The Greatest Weekend — No. II
* Uncertain if my true love would ever be mine, I fell to my knees . . . praying for her affection. It was . . . a Sunday. I was scheduled to serve as an altar boy at St. Ludwig’s Catholic Church. Got there early, and knelt upon a padded “kneeler” used mostly for “40-Hour” devotions, a Lenten thing, I believe. Wore a black cassock and a white surplus. Closed my eyes, bent my head and petitioned for Love.
Prayed for Geraldine McFadden’s love. But got something far greater – the Love of God. Feeling so much pain, so much sorrow and an unbearable longing for the young girl, I know now that I had somehow entered another realm. Another consciousness.

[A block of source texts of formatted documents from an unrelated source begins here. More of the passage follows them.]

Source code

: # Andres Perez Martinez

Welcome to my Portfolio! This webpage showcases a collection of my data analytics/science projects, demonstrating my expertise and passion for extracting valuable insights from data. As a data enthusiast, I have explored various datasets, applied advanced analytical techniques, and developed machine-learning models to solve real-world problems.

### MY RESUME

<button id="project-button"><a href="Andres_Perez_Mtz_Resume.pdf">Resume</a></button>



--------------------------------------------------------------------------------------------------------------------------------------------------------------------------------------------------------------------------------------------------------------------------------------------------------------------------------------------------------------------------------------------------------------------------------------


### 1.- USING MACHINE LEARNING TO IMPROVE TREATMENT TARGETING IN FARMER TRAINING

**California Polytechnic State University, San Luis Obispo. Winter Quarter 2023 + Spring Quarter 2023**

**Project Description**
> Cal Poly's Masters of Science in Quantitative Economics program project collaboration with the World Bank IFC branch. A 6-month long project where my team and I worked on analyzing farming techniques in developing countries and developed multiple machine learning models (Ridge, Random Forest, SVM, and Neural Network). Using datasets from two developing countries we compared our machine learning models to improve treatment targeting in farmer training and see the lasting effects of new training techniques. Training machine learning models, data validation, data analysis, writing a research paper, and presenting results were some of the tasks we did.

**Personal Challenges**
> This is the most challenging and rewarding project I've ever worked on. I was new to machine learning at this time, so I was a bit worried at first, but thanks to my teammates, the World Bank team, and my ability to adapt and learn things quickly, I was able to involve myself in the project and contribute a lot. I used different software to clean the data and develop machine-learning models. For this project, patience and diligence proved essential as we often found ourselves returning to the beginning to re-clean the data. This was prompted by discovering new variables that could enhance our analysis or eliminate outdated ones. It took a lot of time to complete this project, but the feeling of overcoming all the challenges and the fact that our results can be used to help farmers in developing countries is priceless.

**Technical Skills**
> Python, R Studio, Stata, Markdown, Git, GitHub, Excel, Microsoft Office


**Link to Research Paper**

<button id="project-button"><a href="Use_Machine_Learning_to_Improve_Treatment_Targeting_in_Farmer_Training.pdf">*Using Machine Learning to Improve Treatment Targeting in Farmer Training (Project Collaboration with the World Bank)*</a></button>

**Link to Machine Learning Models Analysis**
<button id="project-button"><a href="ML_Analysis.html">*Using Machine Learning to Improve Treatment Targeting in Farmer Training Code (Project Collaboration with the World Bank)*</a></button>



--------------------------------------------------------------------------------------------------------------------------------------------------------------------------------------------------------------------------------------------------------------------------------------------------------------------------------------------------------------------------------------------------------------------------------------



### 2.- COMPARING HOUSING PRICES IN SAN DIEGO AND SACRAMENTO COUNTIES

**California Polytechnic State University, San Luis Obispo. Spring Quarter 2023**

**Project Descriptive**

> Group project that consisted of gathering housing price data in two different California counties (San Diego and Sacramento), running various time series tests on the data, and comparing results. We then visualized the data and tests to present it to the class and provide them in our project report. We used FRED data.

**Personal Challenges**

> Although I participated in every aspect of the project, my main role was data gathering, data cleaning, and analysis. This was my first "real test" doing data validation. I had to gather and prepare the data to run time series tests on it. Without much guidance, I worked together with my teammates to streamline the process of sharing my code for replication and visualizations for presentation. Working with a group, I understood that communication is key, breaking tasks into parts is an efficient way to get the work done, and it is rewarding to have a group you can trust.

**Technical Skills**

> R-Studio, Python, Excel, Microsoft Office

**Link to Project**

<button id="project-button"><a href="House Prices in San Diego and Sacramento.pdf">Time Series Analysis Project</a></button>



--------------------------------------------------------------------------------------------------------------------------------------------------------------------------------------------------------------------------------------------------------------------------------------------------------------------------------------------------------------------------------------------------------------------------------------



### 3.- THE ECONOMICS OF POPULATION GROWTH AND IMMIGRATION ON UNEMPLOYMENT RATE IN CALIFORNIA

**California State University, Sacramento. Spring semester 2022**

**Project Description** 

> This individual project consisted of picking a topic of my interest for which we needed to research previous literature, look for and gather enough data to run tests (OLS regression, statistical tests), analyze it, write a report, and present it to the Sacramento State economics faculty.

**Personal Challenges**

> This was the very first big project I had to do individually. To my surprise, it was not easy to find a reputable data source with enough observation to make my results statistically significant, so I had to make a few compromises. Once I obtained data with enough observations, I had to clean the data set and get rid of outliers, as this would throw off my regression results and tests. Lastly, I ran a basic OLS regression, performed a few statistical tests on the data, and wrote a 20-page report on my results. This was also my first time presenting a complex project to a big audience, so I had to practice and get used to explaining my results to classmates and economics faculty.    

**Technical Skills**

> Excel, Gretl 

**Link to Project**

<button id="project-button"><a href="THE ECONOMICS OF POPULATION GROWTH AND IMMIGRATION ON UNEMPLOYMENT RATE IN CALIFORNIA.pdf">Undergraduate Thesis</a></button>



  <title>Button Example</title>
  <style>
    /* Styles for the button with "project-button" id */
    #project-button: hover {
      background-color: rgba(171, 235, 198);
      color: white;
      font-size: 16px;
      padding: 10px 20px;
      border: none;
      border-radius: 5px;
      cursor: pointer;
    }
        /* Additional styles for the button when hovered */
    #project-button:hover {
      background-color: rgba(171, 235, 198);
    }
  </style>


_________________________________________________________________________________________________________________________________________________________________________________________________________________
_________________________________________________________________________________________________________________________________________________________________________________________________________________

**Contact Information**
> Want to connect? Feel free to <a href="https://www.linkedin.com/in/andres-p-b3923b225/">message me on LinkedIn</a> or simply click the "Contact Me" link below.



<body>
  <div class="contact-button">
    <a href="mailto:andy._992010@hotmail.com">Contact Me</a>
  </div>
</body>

The passage of time got lost. My yearning, desire and heart-ache came to an end. And I felt what I can only describe as the Presence of the Almighty. I was at peace. In love and receiving love right then and there. The one I had met at the party [the night before] lost all relevance. I needed “nothing.” Desired “nothing.” I became “nothing.” The “Nothing” mystics use to speak [because] of their inability to describe . . .God . . .[the] . . . Beloved . . . [the one True] . . . Love.
The past weekend was so memorable, I need time to “take in” its impact. Want to be “objective.” Need the distance of time to look back with less emotion and the sense of Euphoria I now have.
It started with two women who “channelled” for love and compassion during a two and a half-hour meeting Friday night. Less than 12 hours later, I linked it with 13 straight hours where I merged “in Congress” with hundreds of thousands of Kabbalah students worldwide via the Internet. Felt a mystical “tug” every hour either from another person or through some Source coming from within me. Understand why something as powerful as this Kabbalah secret was kept hidden until now, a time humanity seems to be more ready for its wide dissemination to all with no sex, age, religious or marriage restriction.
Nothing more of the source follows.